Restate verbatim the span of lines below between the line with "pacchetto all'indirizzo <http://www.eclipse.org/downloads/>." and the line with "operativi - il", including those two lines, and only that span.
*** Opening MATERIAL PROVIDED ***
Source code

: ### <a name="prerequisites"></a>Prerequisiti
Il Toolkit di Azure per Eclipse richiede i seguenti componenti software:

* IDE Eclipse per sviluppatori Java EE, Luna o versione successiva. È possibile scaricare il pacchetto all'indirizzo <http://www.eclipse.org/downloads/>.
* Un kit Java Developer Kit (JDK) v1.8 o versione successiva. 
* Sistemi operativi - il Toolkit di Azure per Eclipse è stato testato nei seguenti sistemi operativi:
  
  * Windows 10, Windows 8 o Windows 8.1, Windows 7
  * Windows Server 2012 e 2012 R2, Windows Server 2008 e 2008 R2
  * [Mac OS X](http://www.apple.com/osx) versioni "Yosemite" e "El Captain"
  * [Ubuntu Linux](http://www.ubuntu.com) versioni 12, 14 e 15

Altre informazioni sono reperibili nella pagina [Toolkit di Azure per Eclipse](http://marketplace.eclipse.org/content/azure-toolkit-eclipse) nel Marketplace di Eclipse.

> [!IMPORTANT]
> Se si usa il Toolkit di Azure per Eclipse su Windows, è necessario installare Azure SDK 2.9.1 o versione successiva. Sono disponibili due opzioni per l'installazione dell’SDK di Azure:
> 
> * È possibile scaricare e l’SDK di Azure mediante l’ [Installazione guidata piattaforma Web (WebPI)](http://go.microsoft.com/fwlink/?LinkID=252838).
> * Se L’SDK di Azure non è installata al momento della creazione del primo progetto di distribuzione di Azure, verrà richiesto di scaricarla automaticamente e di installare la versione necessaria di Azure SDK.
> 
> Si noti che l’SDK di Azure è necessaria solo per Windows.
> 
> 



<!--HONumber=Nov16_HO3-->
*** Closing MATERIAL PROVIDED ***
SOLUTION TO THE PROBLEM -
* IDE Eclipse per sviluppatori Java EE, Luna o versione successiva. È possibile scaricare il pacchetto all'indirizzo <http://www.eclipse.org/downloads/>.
* Un kit Java Developer Kit (JDK) v1.8 o versione successiva. 
* Sistemi operativi - il Toolkit di Azure per Eclipse è stato testato nei seguenti sistemi operativi:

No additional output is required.